Santiago. 04/05/2020. En Chile y el mundo se ha conmemorado el primero de mayo, día internacional de los trabajadores, bajo las particulares condiciones derivadas de la pandemia del Covid-19. El factor común a todas estas conmemoraciones ha sido la reivindicación de los derechos de los trabajadores. A lo largo de nuestro país, la ausencia de grandes marchas callejeras fue reemplazada por acciones desarrolladas por piquetes de dirigentes sindicales, levantando la consigna “que la crisis no la paguen los trabajadores” y denunciando como falso el dilema que plantea el gobierno, al contraponer el desarrollo de la economía a la preservación de la salud. Los dirigentes sindicales se manifestaron claramente por privilegiar la vida por sobre el mercado.

La presidenta nacional de la CUT, Bárbara Figueroa, expresó en su intervención que “la protección de la vida es hoy nuestra primera prioridad…(pero)…no basta con tomar buenas decisiones en salud, si ellas no vienen acompañadas de un paquete integral de políticas de apoyo a los trabajadores y a la protección del empleo”, propósitos en la práctica no compartidos por este gobierno, el cual pese al aumento de contagiados y la letalidad de estos contagios, sigue insistiendo en criterios ambivalentes al momento de diagnosticar la situación, pero nítidamente pro grandes empresarios cuando se habla de integralidades para enfrentar la pandemia. No de otra manera se puede explicar que Cencosud se acoja a la mal llamada ley de protección del empleo, dejando a sus trabajadores sobreviviendo vía seguro de cesantía, mientras reparte entre sus accionistas el 80% de las utilidades del período anterior, o sea, 220 de 275 millones de dólares que ganó Cencosud el año 2019, de los cuales en la práctica la mitad corresponde a utilidades retiradas por el principal accionista. Caso similar es el de Latam, que reparte entre sus accionistas 57 de los 190 millones de dólares que obtuvo de utilidad el año recién pasado.

Está en discusión en el Congreso el proyecto denominado Ingreso Familiar de Emergencia, el cual el gobierno postula para un número acotado de familias que no tienen ingresos formales provenientes de un contrato de trabajo, mientras la propuesta de los parlamentarios de oposición es entregar una  renta básica de emergencia “a las familias pertenecientes del 90% más vulnerable sin contraprestaciones asociadas”. El gobierno usa una vez más todas sus facultades para imponer una legislación  atentatoria a las mayorías nacionales, contando con herramientas tales como por ejemplo,  que es facultad exclusiva del poder ejecutivo la asignación de recursos económicos, pero también, por la ausencia de una oposición, que sólo coincide circunstancialmente  en el rechazo de estas iniciativas legislativas del gobierno, y que como señalara la presidenta de la CUT el primero de mayo,  le falta “actuar como verdadera oposición…mostrar un camino distinto al que ha seguido el gobierno”.

La derecha desde los distintos espacios en los cuales actúa (gobierno, Parlamento, medios de comunicación) se muestra decidida a utilizar esta crisis sanitaria para retomar el control político. Pareciera ser estrategia común a los reaccionarios de la región. La usurpadora boliviana Jeanine Añez desea usar la crisis como excusa para no hacer elecciones en octubre y en Chile, son muchos los que ven en las medidas que toma la derecha gobernante la intención de prolongar la crisis sanitaria para evitar así el plebiscito.

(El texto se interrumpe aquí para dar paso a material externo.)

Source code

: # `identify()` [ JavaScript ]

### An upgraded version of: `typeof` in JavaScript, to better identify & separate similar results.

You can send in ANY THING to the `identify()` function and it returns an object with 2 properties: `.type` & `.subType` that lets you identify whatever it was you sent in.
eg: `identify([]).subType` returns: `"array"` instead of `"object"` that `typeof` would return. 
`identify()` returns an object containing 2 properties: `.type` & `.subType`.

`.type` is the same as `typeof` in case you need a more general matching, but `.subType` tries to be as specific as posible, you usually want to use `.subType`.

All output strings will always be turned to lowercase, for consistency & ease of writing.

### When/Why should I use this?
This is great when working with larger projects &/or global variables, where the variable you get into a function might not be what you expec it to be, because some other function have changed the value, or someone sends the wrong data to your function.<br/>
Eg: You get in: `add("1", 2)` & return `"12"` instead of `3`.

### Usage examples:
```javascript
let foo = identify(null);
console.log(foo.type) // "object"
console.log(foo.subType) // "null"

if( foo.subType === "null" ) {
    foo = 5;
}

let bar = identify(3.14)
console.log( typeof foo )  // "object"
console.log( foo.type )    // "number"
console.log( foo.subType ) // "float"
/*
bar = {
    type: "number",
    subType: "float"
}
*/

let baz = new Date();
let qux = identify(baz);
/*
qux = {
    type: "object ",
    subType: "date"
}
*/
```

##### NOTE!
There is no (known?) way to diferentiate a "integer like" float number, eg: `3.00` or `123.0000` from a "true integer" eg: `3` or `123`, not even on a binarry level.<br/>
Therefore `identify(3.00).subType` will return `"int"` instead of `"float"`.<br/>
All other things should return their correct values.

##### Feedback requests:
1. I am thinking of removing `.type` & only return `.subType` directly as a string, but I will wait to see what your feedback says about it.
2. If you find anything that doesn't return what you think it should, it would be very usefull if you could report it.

Lo cierto es que hay improvisación, ineptitud, indolencia en el actuar de las autoridades de gobierno a todo nivel, lo cual siendo notorio en los niveles centrales, se transforma  en vergonzosa la actuación de muchas autoridades regionales, enfrascadas incluso en extemporáneas disputas de poderes. El miedo a escuchar a las mayorías, la obcecación del presidente Piñera y sus asesores, les lleva a creer que con represión más manejo de los medios de comunicación lograrán imponer su visión de país. Les cuesta entender que Chile despertó el 18 de octubre, que esta actual pandemia se empalma con la crisis social, económica y política  que generó esa expresión de descontento y que, como lo dijo el Presidente Mártir, “no se detienen los procesos sociales ni con el crimen ni con la fuerza”.